Oh thank you Mother Theresa.

 

And then things just went back to normal, except my psyche, which is forever scarred.

22 Comments

  • I started laughing before I finished this. This story never gets old! It’s even better with your pictures instead of the ones in my head.

    • If only you had been there to mock me things would have been so much happier for my brains.

  • That is one of the best stories ever! I love “sass flaps” and am totally going to incorporate it into my vocabulary. You are simply the best. The. Best.

    • yeah i don’t use that one nearly enough. and i have constant opportunities.

  • How awesomely funny would it have been if you just pulled out an umbrella?
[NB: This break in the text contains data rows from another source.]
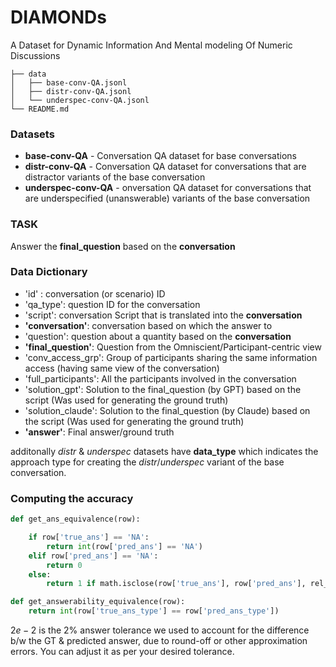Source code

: # DIAMONDs
A Dataset for Dynamic Information And Mental modeling Of Numeric Discussions
```
├── data
│   ├── base-conv-QA.jsonl
│   ├── distr-conv-QA.jsonl
│   └── underspec-conv-QA.jsonl
└── README.md
```

### Datasets
- **base-conv-QA** - Conversation QA dataset for base conversations
- **distr-conv-QA** - Conversation QA dataset for conversations that are distractor variants of the base conversation
- **underspec-conv-QA** - onversation QA dataset for conversations that are underspecified (unanswerable) variants of the base conversation

### TASK
Answer the **final_question** based on the **conversation**

### Data Dictionary
- 'id' : conversation (or scenario) ID
- 'qa_type': question ID for the conversation
- 'script': conversation Script that is translated into the **conversation**
- **'conversation'**: conversation based on which the answer to 
- 'question': question about a quantity based on the **conversation**
- **'final_question'**: Question from the Omniscient/Participant-centric view
- 'conv_access_grp': Group of participants sharing the same information access (having same view of the conversation)
- 'full_participants': All the participants involved in the conversation
- 'solution_gpt': Solution to the final_question (by GPT) based on the script (Was used for generating the ground truth)
- 'solution_claude': Solution to the final_question (by Claude) based on the script (Was used for generating the ground truth)
- **'answer'**: Final answer/ground truth

additonally *distr* & *underspec* datasets have **data_type** which indicates the approach type for creating the *distr*/*underspec* variant of the base conversation.

### Computing the accuracy

```python
def get_ans_equivalence(row):

    if row['true_ans'] == 'NA':
        return int(row['pred_ans'] == 'NA')
    elif row['pred_ans'] == 'NA':
        return 0
    else:
        return 1 if math.isclose(row['true_ans'], row['pred_ans'], rel_tol=2e-2) else 0    

def get_answerability_equivalence(row):
    return int(row['true_ans_type'] == row['pred_ans_type'])
```

$2e-2$ is the $2\%$ answer tolerance we used to account for the difference b/w the GT & predicted answer, due to round-off or other approximation errors. You can adjust it as per your desired tolerance.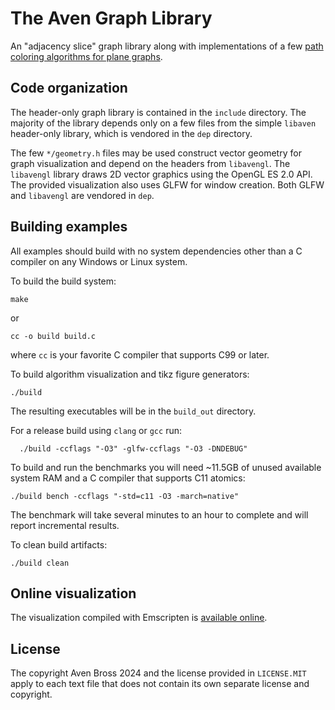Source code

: # The Aven Graph Library

An "adjacency slice" graph library along with implementations
of a few [path coloring algorithms for plane graphs][2].

## Code organization

The header-only graph library is contained in the `include` directory.
The majority of the library depends only on a few files from
the simple `libaven` header-only library, which is vendored in the
`dep` directory.

The few `*/geometry.h` files may be used construct vector geometry
for graph visualization and depend on the headers from
`libavengl`. The `libavengl` library draws 2D vector
graphics using the OpenGL ES 2.0 API.
The provided visualization also uses GLFW for window creation.
Both GLFW and `libavengl` are vendored in `dep`.

## Building examples

All examples should build with no system dependencies other
than a C compiler on any Windows or Linux system.

To build the build system:

```Shell
make
```
or
```Shell
cc -o build build.c
```
where `cc` is your favorite C compiler that supports C99 or later.

To build algorithm visualization and tikz figure generators:
```
./build
```
The resulting executables will be in the `build_out` directory.

For a release build using `clang` or `gcc` run:
```
  ./build -ccflags "-O3" -glfw-ccflags "-O3 -DNDEBUG"
```

To build and run the benchmarks you will need ~11.5GB of
unused available system RAM and a C compiler that supports C11
atomics:
```
./build bench -ccflags "-std=c11 -O3 -march=native"
```
The benchmark will take several minutes to an hour to complete
and will report incremental results.

To clean build artifacts:
```
./build clean
```

## Online visualization

The visualization compiled with Emscripten is [available online][1].

## License

The copyright Aven Bross 2024 and the license provided in `LICENSE.MIT`
apply to each text file that does
not contain its own separate license and copyright.

[1]: https://musing.permutationlock.com/static/triangulate/visualization.html
[2]: https://github.com/permutationlock/implpathcol_paper
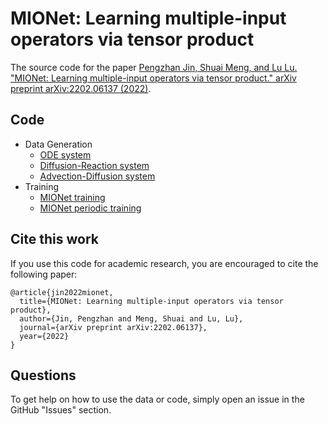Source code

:# MIONet: Learning multiple-input operators via tensor product

The source code for the paper [Pengzhan Jin, Shuai Meng, and Lu Lu. "MIONet: Learning multiple-input operators via tensor product." arXiv preprint arXiv:2202.06137 (2022)](https://arxiv.org/abs/2202.06137).

## Code

- Data Generation
    - [ODE system](data/ODE_system.py)
    - [Diffusion-Reaction system](data/DR_system.py)
    - [Advection-Diffusion system](data/ADVD_system.py)
- Training
    - [MIONet training](training/MIONet_training.py)
    - [MIONet periodic training](training/mionet_periodic/main.py)
 
## Cite this work

If you use this code for academic research, you are encouraged to cite the following paper:

```
@article{jin2022mionet,
  title={MIONet: Learning multiple-input operators via tensor product},
  author={Jin, Pengzhan and Meng, Shuai and Lu, Lu},
  journal={arXiv preprint arXiv:2202.06137},
  year={2022}
}
```

## Questions

To get help on how to use the data or code, simply open an issue in the GitHub "Issues" section.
Funny props are just never at hand when you need them.

    • I’d have to have props AND reflexes. Thats asking for quite a bit.

  • Sorry about your psyche and all, but this will Never Not make me laugh. Probably partly from relief that I did not have to be an eyewitness (thanks to the…cake). Excellent recovery, though. Haha!

    • You would have cried for me out of pity.

  • I love this story! So funny! And Happy Birthday Heather! LOL!

  • Ha! Foot in mouth disease can strike at any time, huh? Good save though!

    • Thank you. It didn’t come naturally. I had to pretend.

  • My dad always calls that diarrhea of the mouth. I have that problem in similar situations.

    • Thankfully it doesn’t happen to me very often. I’m pretty quiet normally. This was a very, very bad day for me.

  • That was a good one! I was cracking up sitting next to my hubby on the couch and he said “creative devolution?”. He can always tell when I’m reading your blog. You are awesome!

    • Thanks Melissa! My husband can always tell when I’m drawing a blog because I make ridiculous faces.

  • sass flaps!! I’m already figuring out how to incorporate this into my voacabulary- can’t wait to use it! lol.

    • It would make an awesome mustache tattoo.

  • Oh girl. That is classic. You recovered beautifully! Well done! And, like everyone else, “sass flaps” is a new part of my vocab. Too. Flippin’. Funny.

  • I should have jumped up and screamed, “ME AND MY DARN SASS-FLAPS!!!!”

  • I have a friend that cannot open his mouth without putting his foot in it. He is not usually even saying something bad. It is just always ill timed.

    He offends 4 or 5 people everyday without actually saying anything wrong.

  • I have a few moments like that. Moments that haunt me and still make me feel awkward and weird when i think about them. Haha! One day we will laugh at ourselves.